**EXERCISE PROMPT**
Whenever the string "already" turns up in a line below, that line should be copied.

[Saved data entries]
+ + + + + + +
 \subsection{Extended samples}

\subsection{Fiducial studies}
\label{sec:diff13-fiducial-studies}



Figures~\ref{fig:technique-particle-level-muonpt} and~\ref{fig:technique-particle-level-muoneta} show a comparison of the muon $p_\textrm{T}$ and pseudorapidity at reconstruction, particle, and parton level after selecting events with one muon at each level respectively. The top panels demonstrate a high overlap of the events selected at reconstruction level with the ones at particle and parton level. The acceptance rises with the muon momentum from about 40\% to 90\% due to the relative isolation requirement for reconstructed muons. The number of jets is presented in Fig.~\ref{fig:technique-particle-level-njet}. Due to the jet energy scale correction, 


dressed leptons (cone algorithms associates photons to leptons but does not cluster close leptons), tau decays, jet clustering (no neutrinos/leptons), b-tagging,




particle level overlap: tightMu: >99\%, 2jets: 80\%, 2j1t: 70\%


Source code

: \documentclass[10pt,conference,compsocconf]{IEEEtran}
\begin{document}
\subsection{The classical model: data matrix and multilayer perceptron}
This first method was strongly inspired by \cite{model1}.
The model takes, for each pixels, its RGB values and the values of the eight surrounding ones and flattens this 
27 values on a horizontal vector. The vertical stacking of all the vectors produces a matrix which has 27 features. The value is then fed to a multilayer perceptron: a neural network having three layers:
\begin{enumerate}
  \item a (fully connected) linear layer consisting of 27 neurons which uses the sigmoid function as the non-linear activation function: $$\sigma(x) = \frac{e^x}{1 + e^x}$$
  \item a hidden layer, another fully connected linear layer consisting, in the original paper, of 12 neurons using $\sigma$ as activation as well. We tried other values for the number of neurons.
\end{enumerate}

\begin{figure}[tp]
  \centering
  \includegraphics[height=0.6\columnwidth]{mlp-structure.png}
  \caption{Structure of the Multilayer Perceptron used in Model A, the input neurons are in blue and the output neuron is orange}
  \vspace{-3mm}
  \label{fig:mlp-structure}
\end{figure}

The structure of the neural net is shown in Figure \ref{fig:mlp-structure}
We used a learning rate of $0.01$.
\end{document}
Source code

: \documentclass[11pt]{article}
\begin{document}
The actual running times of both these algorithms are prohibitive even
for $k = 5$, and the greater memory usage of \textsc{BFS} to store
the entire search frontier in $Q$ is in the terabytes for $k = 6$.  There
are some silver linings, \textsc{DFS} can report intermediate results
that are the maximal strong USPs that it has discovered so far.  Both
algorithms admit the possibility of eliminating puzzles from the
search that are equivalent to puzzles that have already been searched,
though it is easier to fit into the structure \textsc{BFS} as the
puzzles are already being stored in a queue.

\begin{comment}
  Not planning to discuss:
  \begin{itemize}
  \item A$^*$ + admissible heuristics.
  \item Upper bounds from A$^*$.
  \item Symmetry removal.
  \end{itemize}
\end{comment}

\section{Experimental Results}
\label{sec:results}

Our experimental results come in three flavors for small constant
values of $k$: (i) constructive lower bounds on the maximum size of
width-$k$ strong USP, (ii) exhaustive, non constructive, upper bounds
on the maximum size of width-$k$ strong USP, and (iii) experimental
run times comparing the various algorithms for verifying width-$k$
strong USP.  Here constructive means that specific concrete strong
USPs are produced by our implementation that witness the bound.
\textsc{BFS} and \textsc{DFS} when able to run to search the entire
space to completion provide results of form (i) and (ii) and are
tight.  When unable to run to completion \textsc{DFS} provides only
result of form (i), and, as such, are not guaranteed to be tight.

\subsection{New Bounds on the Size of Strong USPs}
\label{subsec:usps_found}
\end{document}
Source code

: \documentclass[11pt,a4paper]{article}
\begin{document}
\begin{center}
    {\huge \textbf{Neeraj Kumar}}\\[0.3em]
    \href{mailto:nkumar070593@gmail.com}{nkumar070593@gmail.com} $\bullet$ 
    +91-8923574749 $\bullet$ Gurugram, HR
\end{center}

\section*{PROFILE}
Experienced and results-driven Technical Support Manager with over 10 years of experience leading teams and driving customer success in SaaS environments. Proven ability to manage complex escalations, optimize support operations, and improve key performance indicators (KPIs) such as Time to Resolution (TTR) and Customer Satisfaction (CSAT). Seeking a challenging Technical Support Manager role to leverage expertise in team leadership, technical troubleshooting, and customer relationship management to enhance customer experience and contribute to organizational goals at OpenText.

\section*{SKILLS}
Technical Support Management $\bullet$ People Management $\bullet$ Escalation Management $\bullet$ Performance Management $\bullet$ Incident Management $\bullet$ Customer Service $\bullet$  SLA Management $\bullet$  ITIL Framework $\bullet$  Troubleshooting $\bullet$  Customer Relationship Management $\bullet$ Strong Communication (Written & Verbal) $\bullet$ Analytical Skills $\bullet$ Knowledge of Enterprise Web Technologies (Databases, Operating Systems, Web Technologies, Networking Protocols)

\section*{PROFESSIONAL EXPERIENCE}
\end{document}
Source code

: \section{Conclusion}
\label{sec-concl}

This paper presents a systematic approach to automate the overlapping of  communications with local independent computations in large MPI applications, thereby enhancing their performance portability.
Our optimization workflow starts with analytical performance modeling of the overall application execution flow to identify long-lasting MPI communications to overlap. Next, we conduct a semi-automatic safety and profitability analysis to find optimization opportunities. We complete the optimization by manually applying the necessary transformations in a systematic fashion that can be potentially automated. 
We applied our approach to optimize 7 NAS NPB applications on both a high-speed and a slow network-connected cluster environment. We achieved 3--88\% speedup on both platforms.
+ + + + + + +
**ANSWER BOX**
search that are equivalent to puzzles that have already been searched,
puzzles are already being stored in a queue.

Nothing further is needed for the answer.